* _Task statement_: Going through the entries below, copy out each line that contains "some".

* _Records to process_:
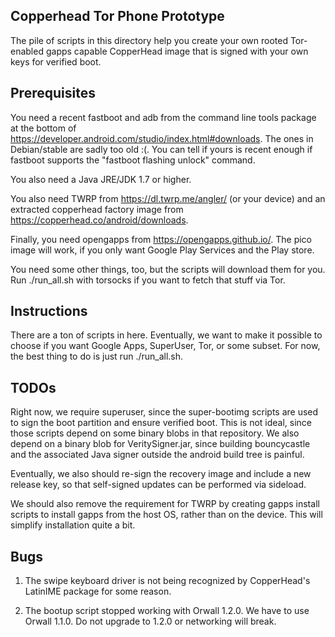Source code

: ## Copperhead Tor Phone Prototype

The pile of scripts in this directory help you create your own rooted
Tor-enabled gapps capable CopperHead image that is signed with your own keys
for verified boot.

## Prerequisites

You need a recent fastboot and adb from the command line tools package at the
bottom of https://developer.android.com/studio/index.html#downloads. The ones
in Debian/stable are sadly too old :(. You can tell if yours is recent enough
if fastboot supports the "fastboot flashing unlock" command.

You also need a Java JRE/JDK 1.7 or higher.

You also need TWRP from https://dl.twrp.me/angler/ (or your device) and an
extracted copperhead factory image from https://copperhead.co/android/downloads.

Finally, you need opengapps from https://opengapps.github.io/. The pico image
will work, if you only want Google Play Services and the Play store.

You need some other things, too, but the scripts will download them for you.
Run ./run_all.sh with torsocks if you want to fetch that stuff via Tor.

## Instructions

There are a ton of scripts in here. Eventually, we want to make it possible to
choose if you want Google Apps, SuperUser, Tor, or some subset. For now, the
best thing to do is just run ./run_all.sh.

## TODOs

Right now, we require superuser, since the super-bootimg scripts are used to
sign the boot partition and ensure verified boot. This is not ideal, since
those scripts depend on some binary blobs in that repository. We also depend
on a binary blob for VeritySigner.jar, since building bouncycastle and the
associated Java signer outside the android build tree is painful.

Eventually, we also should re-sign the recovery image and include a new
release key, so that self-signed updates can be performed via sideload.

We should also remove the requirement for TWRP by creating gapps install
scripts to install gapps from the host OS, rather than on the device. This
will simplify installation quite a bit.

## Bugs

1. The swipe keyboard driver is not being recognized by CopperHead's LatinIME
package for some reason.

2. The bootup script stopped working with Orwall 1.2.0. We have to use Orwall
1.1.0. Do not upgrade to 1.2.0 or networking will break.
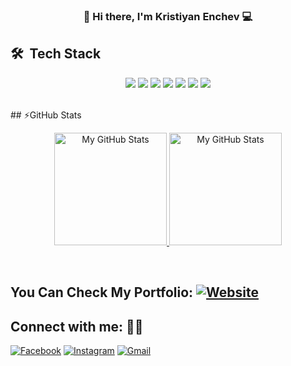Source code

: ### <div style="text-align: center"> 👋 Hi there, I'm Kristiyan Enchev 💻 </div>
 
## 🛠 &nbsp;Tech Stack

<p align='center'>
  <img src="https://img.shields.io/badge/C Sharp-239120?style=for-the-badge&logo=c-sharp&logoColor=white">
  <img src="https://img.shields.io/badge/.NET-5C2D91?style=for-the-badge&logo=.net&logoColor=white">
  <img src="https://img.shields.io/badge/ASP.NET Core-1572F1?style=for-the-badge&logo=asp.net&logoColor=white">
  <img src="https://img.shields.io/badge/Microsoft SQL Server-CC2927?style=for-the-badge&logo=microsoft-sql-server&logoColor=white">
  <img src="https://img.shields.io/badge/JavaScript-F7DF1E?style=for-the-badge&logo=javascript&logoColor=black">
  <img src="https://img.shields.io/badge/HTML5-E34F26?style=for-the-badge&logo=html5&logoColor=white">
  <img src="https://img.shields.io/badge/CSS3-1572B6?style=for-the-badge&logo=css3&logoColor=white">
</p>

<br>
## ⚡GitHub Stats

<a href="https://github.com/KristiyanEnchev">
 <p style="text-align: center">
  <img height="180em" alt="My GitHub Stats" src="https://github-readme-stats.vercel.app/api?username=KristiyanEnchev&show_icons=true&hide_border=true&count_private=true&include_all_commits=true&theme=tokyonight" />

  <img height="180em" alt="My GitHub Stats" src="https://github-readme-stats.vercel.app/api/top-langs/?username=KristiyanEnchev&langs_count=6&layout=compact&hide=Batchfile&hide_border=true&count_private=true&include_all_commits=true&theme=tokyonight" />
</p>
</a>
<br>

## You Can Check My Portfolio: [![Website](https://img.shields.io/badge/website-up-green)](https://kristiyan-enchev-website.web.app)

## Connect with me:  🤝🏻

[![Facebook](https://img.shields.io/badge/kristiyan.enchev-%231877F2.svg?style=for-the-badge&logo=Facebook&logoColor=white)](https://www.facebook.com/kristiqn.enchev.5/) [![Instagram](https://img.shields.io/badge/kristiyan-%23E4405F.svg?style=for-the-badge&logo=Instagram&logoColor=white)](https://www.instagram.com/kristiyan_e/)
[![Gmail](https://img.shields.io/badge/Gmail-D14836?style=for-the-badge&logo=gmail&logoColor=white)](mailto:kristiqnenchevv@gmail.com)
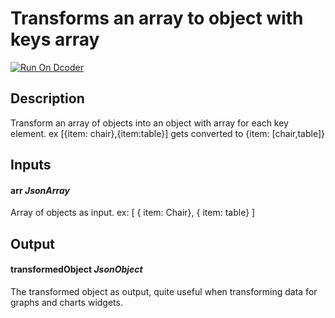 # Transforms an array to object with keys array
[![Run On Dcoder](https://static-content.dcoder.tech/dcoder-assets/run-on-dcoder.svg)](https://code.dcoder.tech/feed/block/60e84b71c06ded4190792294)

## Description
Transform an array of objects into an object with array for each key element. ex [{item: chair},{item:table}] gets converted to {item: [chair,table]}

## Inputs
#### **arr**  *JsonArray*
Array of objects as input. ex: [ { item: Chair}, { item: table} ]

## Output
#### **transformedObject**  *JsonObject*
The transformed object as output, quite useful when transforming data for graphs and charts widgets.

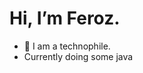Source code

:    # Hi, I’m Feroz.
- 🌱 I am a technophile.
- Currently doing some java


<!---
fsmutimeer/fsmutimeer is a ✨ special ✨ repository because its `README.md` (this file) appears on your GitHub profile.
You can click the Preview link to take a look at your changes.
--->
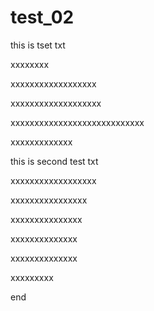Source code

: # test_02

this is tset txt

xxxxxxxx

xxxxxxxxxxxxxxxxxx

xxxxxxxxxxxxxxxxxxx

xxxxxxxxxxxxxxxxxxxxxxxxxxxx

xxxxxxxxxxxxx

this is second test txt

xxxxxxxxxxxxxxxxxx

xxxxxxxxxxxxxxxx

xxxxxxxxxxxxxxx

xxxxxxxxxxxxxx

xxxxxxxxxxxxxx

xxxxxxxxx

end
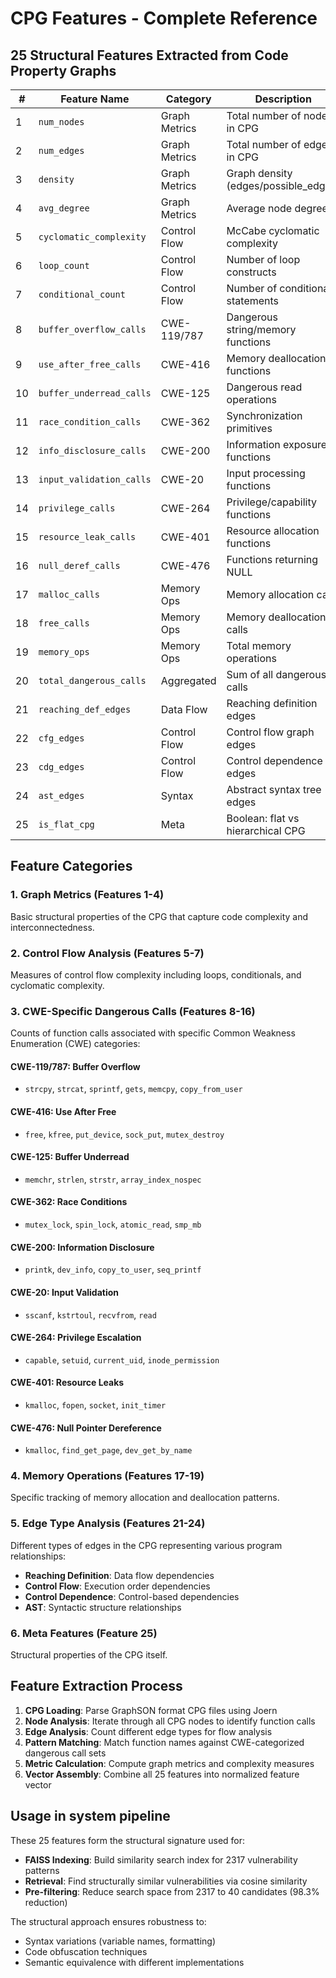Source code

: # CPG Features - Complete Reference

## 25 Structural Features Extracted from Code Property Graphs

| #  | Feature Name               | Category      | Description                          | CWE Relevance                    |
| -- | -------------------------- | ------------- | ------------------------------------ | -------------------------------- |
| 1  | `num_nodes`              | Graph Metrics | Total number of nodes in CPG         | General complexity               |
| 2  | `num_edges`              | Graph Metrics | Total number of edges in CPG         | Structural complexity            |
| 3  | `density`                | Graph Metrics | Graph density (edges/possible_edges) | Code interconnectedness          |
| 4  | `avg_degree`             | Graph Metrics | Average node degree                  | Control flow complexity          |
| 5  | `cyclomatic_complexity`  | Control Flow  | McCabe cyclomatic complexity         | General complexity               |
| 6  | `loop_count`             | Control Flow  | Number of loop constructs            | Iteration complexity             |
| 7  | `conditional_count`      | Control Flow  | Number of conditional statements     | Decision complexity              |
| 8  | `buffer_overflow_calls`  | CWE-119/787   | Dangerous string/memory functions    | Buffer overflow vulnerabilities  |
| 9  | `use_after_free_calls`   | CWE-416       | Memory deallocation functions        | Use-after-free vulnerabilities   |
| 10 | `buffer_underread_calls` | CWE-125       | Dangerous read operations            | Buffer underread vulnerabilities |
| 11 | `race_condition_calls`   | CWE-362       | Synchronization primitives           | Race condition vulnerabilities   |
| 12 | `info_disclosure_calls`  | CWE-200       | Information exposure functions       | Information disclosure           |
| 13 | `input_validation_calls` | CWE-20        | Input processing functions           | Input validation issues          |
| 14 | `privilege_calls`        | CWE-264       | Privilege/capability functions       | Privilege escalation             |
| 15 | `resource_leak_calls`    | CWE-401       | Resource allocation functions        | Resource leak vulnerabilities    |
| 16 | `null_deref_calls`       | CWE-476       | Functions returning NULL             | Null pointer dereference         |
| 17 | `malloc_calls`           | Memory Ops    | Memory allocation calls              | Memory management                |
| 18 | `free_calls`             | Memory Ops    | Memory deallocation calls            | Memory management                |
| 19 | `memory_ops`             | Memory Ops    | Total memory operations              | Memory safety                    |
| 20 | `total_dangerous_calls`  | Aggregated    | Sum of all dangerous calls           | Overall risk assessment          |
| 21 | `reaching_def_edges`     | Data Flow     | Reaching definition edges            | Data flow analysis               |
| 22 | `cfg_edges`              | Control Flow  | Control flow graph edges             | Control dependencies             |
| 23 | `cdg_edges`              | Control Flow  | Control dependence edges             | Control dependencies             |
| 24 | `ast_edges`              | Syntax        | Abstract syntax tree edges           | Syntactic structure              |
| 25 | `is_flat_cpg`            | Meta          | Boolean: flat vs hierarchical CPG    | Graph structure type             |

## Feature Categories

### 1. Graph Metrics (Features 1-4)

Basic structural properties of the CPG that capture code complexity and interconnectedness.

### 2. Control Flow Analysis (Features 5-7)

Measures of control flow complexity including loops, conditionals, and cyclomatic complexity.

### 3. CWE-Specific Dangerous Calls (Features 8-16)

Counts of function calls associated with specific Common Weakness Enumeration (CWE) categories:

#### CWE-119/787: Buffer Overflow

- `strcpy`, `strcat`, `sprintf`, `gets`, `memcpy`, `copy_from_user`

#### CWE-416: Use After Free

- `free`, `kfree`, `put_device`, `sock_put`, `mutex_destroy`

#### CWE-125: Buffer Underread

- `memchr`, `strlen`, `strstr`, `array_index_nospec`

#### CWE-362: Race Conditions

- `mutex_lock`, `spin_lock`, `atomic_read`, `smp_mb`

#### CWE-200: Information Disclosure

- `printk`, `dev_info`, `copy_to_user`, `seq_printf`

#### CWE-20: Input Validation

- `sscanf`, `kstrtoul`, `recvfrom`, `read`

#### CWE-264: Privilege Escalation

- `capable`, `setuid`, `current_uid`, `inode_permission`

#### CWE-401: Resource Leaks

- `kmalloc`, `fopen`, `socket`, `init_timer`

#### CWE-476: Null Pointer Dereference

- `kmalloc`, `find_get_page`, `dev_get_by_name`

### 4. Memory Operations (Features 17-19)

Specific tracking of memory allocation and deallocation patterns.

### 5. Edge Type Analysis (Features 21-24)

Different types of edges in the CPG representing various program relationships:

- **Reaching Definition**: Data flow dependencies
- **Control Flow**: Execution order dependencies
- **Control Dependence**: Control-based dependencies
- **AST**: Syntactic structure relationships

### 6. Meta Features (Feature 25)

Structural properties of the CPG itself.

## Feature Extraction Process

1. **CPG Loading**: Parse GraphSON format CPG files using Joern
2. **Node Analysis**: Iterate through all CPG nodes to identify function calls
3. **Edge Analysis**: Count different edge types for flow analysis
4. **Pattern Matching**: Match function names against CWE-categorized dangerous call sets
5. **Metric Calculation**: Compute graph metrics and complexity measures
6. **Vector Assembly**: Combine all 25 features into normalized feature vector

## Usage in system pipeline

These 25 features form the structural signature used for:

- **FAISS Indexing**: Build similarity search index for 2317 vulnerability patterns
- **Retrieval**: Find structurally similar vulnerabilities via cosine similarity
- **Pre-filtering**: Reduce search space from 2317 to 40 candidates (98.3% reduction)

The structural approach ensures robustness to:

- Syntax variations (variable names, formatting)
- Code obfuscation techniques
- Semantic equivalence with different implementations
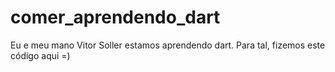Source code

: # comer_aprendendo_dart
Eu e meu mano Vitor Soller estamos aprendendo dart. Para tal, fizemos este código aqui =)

* _Problem solution_:
You need some other things, too, but the scripts will download them for you.
choose if you want Google Apps, SuperUser, Tor, or some subset. For now, the
those scripts depend on some binary blobs in that repository. We also depend
package for some reason.
- Currently doing some java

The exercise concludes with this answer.